Automatic Field Population

Lists of data can be long. Really, really long. Think for a moment about how many songs you have as MP3 or other formats, or how many people you know on social media. If you had to run through an entire list of hundreds or thousands of entries, you would probably give up. What would help is some kind of quick filtering mechanism built right into the list. That is exactly what the AutoCompleteTextView offers you.

You can think of the AutoCompleteTextView as a hybrid of the EditText and Spinner views. The autocomplete part of its name should help you understand what it offers. As users type into the widget, their text is taken and used as a search-stub to find any matching items from a provided adapter prefixed with that text. Any matching candidates are shown in a successively more refined drop-down view, just like a spinner. It is up to the users to continue typing, all the way up to the full entry they want, or they can choose an item from the suggested list at any time.

Caution  Be careful with really, really long lists. It takes some time to load the data into the view when a list has hundreds or thousands of entries, and browsing that list, or typing for matches, is also a slow experience. In Chapters 17, 18, and 19, I explore other ways, like databases, files, and preferences, to feed data to your applications that are better at dealing with much larger sets.

The AutoCompleteTextView is a subclass of EditText, which means all of the properties and attributes I described for EditText views in Chapter 5 are available for use.

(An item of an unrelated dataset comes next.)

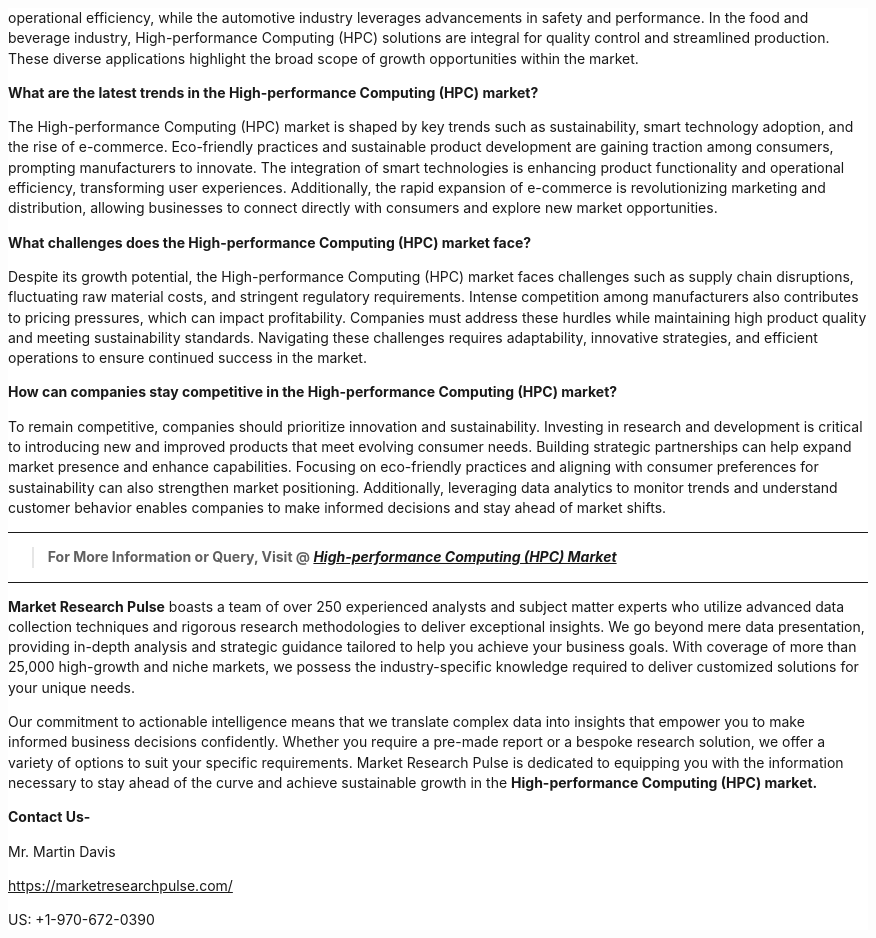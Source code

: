 operational efficiency, while the automotive industry leverages advancements in safety and performance. In the food and beverage industry, High-performance Computing (HPC) solutions are integral for quality control and streamlined production. These diverse applications highlight the broad scope of growth opportunities within the market.</p><p><strong>What are the latest trends in the High-performance Computing (HPC) market?</strong></p><p>The High-performance Computing (HPC) market is shaped by key trends such as sustainability, smart technology adoption, and the rise of e-commerce. Eco-friendly practices and sustainable product development are gaining traction among consumers, prompting manufacturers to innovate. The integration of smart technologies is enhancing product functionality and operational efficiency, transforming user experiences. Additionally, the rapid expansion of e-commerce is revolutionizing marketing and distribution, allowing businesses to connect directly with consumers and explore new market opportunities.</p><p><strong>What challenges does the High-performance Computing (HPC) market face?</strong></p><p>Despite its growth potential, the High-performance Computing (HPC) market faces challenges such as supply chain disruptions, fluctuating raw material costs, and stringent regulatory requirements. Intense competition among manufacturers also contributes to pricing pressures, which can impact profitability. Companies must address these hurdles while maintaining high product quality and meeting sustainability standards. Navigating these challenges requires adaptability, innovative strategies, and efficient operations to ensure continued success in the market.</p><p><strong>How can companies stay competitive in the High-performance Computing (HPC) market?</strong></p><p>To remain competitive, companies should prioritize innovation and sustainability. Investing in research and development is critical to introducing new and improved products that meet evolving consumer needs. Building strategic partnerships can help expand market presence and enhance capabilities. Focusing on eco-friendly practices and aligning with consumer preferences for sustainability can also strengthen market positioning. Additionally, leveraging data analytics to monitor trends and understand customer behavior enables companies to make informed decisions and stay ahead of market shifts.</p><hr /><blockquote><p><strong>For More Information or Query, Visit @&nbsp;<em><a href="https://marketresearchpulse.com/report/87710/high-performance-computing-hpc-market?utm_source=Linkedin&utm_medium=052">High-performance Computing (HPC) Market</a></em></strong></p></blockquote><hr /><p><strong>Market Research Pulse</strong> boasts a team of over 250 experienced analysts and subject matter experts who utilize advanced data collection techniques and rigorous research methodologies to deliver exceptional insights. We go beyond mere data presentation, providing in-depth analysis and strategic guidance tailored to help you achieve your business goals. With coverage of more than 25,000 high-growth and niche markets, we possess the industry-specific knowledge required to deliver customized solutions for your unique needs.</p><p>Our commitment to actionable intelligence means that we translate complex data into insights that empower you to make informed business decisions confidently. Whether you require a pre-made report or a bespoke research solution, we offer a variety of options to suit your specific requirements. Market Research Pulse is dedicated to equipping you with the information necessary to stay ahead of the curve and achieve sustainable growth in the <strong>High-performance Computing (HPC) market.</strong></p><p><strong>Contact Us-</strong></p><p>Mr. Martin Davis</p><p>https://marketresearchpulse.com/</p><p>US: +1-970-672-0390</p>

There are also properties specific to AutoCompleteTextView, including the attribute android:completionThreshold, which indicates the minimum number of characters a user must type to trigger the list-filtering behavior.

Adapters for the source data to your AutoCompleteTextView are set using the same setAdapter() call you are now familiar with for other list objects. Because the user is allowed to enter a value not provided by the adapter instead of registering listeners to determine what choice was made, you use a TextWatcher instead to be notified when the text changes. This is available on all TextView derived classes.

Listing 7-12 switches the running example to use the AutoCompleteTextView in the layout.

The Java code to support the layout and register the TextWatcher is shown in Listing 7-13.

When you implement the TextWatcher, a new set of callbacks becomes available; it is worth familiarizing yourself with these:

  • beforeTextChanged(): Where you can specify logic to invoke before the selected or typed item takes effect
  • onTextChanged(): Logic to invoke at the point text changes, such as when the user types the next character or deletes the previous one
  • afterTextChanged(): Logic to invoke after the selection of text entry is resolved

Our example uses onTextChanged() to set the value of the label in the activity. You can see the AutoCompleteTextView and its behavior in Figures 7-6 and 7-7.

9781430246862_Fig07-06.jpg

Figure 7-6. The AutoCompleteTextView waiting to show its capabilities

9781430246862_Fig07-07.jpg

Figure 7-7. AutoCompleteTextView in action

Summary

That completes the introduction to lists and adapters, contributing to your growing toolset for application design. I come back to this topic later in the book when we explore databases, files, content providers, and other sources of information with which to populate your widgets.